Ask Hackaday: Why do driverless cars continue to cause traffic jams?

Despite what some people may tell you, self-driving cars are not yet on the market. Instead, there are a small handful of startups and large tech companies that are rapidly developing prototypes of this technology. These vehicles are being tested furiously in various cities around the world.

In fact, depending on where you live, you may have spotted them outside. Not least because many of them continue to cause traffic jams, much to the dismay of their fellow road users. Let’s dive in and see what’s wrong.

Elevation zero: San Francisco

Waymo operates a fleet of fully self-driving vehicles in cities including Phoenix and San Francisco. Credit: Waymo

Two of the biggest companies in the autonomous car space are Cruise and Waymo, affiliated with General Motors and Alphabet, Google’s parent company, respectively.

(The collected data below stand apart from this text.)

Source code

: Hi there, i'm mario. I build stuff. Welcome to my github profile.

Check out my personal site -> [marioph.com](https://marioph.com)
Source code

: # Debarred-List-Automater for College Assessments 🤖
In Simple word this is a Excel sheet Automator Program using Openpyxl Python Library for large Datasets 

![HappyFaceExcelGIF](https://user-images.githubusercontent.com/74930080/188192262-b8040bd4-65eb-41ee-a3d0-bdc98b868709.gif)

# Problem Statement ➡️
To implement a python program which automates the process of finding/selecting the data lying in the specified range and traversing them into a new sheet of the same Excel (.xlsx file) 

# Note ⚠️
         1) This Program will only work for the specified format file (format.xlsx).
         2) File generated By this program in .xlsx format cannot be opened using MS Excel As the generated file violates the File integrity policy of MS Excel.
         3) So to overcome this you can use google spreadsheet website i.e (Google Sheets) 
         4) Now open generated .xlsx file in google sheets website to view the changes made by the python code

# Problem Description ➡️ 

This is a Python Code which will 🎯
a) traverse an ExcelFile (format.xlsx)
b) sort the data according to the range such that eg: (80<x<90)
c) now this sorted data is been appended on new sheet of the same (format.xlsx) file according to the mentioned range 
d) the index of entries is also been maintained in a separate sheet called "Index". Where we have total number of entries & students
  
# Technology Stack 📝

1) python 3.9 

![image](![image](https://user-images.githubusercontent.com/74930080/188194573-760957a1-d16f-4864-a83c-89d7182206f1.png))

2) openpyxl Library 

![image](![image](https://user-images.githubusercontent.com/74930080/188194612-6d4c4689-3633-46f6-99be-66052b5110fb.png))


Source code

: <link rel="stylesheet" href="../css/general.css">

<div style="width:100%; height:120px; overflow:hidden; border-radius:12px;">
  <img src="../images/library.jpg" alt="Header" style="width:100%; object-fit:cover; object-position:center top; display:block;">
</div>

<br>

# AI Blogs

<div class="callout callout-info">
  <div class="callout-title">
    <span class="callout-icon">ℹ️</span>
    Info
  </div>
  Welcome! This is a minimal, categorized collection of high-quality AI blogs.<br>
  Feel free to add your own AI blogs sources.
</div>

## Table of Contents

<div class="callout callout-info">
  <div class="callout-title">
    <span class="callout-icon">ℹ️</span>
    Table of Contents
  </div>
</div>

Both operate prototype fleets in San Francisco, with the city offering a perfect base for autonomous vehicle training. The bustling metropolis is not without problems, with many narrow streets, heavy traffic and various types of public transport to contend with.

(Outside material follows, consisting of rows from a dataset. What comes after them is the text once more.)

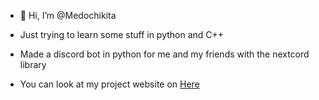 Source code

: - 👋 Hi, I’m @Medochikita

- Just trying to learn some stuff in python and C++

- Made a discord bot in python for me and my friends with the nextcord library

- You can look at my project website on <a href="medochikita.github.io">Here</a>
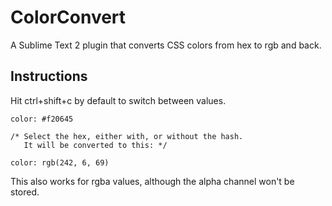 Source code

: ColorConvert
============

A Sublime Text 2 plugin that converts CSS colors from hex to rgb and back.

## Instructions
Hit ctrl+shift+c by default to switch between values.

    color: #f20645
    
    /* Select the hex, either with, or without the hash.
       It will be converted to this: */
    
    color: rgb(242, 6, 69)

This also works for rgba values, although the alpha channel won't be stored. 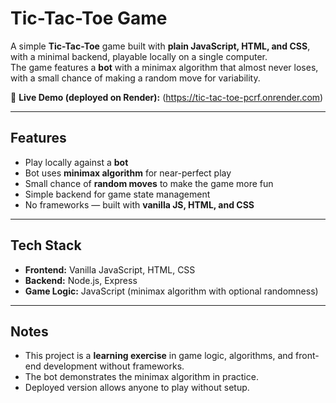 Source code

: # Tic-Tac-Toe Game  

A simple **Tic-Tac-Toe** game built with **plain JavaScript, HTML, and CSS**, with a minimal backend, playable locally on a single computer.  
The game features a **bot** with a minimax algorithm that almost never loses, with a small chance of making a random move for variability.  

🔗 **Live Demo (deployed on Render):** (https://tic-tac-toe-pcrf.onrender.com)  

---

## Features  

- Play locally against a **bot**  
- Bot uses **minimax algorithm** for near-perfect play  
- Small chance of **random moves** to make the game more fun  
- Simple backend for game state management   
- No frameworks — built with **vanilla JS, HTML, and CSS**  

---

## Tech Stack  

- **Frontend:** Vanilla JavaScript, HTML, CSS  
- **Backend:** Node.js, Express  
- **Game Logic:** JavaScript (minimax algorithm with optional randomness)  

---

## Notes  

- This project is a **learning exercise** in game logic, algorithms, and front-end development without frameworks.  
- The bot demonstrates the minimax algorithm in practice.  
- Deployed version allows anyone to play without setup.  
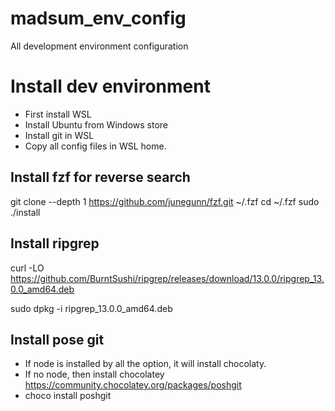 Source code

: # madsum_env_config
All development environment configuration

# Install dev environment 

* First install WSL
* Install Ubuntu from Windows store
* Install git in WSL
* Copy all config files in WSL home. 

## Install fzf for reverse search

 git clone --depth 1 https://github.com/junegunn/fzf.git ~/.fzf
 cd ~/.fzf
 sudo ./install 

## Install ripgrep
curl -LO https://github.com/BurntSushi/ripgrep/releases/download/13.0.0/ripgrep_13.0.0_amd64.deb   

sudo dpkg -i ripgrep_13.0.0_amd64.deb


## Install pose git
* If node is installed by all the option, it will install chocolaty. 
* If no node, then install chocolatey https://community.chocolatey.org/packages/poshgit
* choco install poshgit 


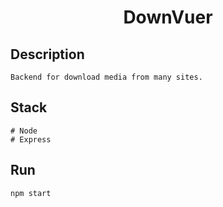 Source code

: <h1 align="center">DownVuer</h1>

## Description
    Backend for download media from many sites.

## Stack 
    # Node
    # Express

## Run
    npm start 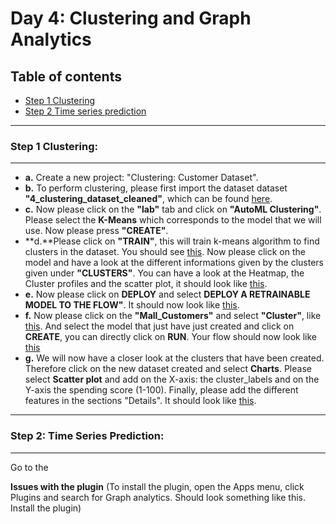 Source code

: 
# Day 4: Clustering and Graph Analytics

## Table of contents 
* [Step 1 Clustering](#step-1-clustering)
* [Step 2 Time series prediction](#step-2-time-series-prediction)

-----------------------------------
### **Step 1 Clustering:**
-----------------------------------

- **a.** Create a new project: "Clustering: Customer Dataset".
- **b.** To perform clustering, please first import the dataset dataset **"4_clustering_dataset_cleaned"**, which can be found [here](https://github.com/michalis0/ML_dataiku/blob/main/Day%204/4_clustering_dataset_cleaned.csv). 
- **c.** Now please click on the **"lab"** tab and click on **"AutoML Clustering"**. Please select the **K-Means** which corresponds to the model that we will use. Now please press **"CREATE"**.
- **d.**Please click on **"TRAIN"**, this will train k-means algorithm to find clusters in the dataset. You should see [this](https://github.com/michalis0/ML_dataiku/blob/main/Day%204/HELP/picture_1.png). Now please click on the model and have a look at the different informations given by the clusters given under **"CLUSTERS"**. You can have a look at the Heatmap, the Cluster profiles and the scatter plot, it should look like [this](https://github.com/michalis0/ML_dataiku/blob/main/Day%204/HELP/picture_2.png).
- **e.** Now please click on **DEPLOY** and select **DEPLOY A RETRAINABLE MODEL TO THE FLOW"**. It should now look like [this](https://github.com/michalis0/ML_dataiku/blob/main/Day%204/HELP/picture_3.png).
- **f.** Now please click on the **"Mall_Customers"** and select **"Cluster"**, like [this](https://github.com/michalis0/ML_dataiku/blob/main/Day%204/HELP/picture_5.png). And select the model that just have just created and click on **CREATE**, you can directly click on **RUN**. Your flow should now look like [this](https://github.com/michalis0/ML_dataiku/blob/main/Day%204/HELP/picture_6.png)
- **g.** We will now have a closer look at the clusters that have been created. Therefore click on the new dataset created and select **Charts**. Please select **Scatter plot** and add on the X-axis: the cluster_labels and on the Y-axis the spending score (1-100). Finally, please add the different features in the sections "Details". It should look like [this](https://github.com/michalis0/ML_dataiku/blob/main/Day%204/HELP/picture_7.png).

-----------------------------------
### **Step 2: Time Series Prediction:**
-----------------------------------

Go to the  

**Issues with the plugin**
(To install the plugin, open the  Apps menu, click Plugins and search for Graph analytics. Should look something like this. Install the plugin)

So it’s no coincidence that San Francisco has become ground zero for stories of self-driving car disasters. In December, a cruise vehicle stopped at a red light and later refused to move for thirteen minutes. In January, a Waymo car blocked an intersection during rush hour, much to the anger of other road users. Others blocked buses and groups of cars got lost in the thick fog.

Emergency crews have also come into conflict with the vehicles. In distressing scenes, a driverless cruise vehicle tried to drive through an area where firefighters were battling the blaze in the city centre. The vehicle nearly ran over fire hoses, stopping only after a firefighter smashed the car’s windshield. This is not an isolated incident either. In a more recent incident, public safety officials resorted to lighting torches and yelling before eventually getting an autonomous vehicle to stop at an emergency scene. Meanwhile, a Waymo vehicle was caught near a parade, eventually responding to hand signals from a police officer to get out of the way.

Error: Path not found

In some of these cases, the cause of the problems is obvious. For example, in heavy fog, a driverless car will obviously lose visibility of the road around it and may decide that driving further is too dangerous. Another possibility is that rain, dirt or snow can cover the sensor, completely blinding the vehicle. However, unlike a human, it may not have the skills needed to safely find a place to stop. To avoid injury, cars may simply stop where they are, unfortunately blocking roads in the process.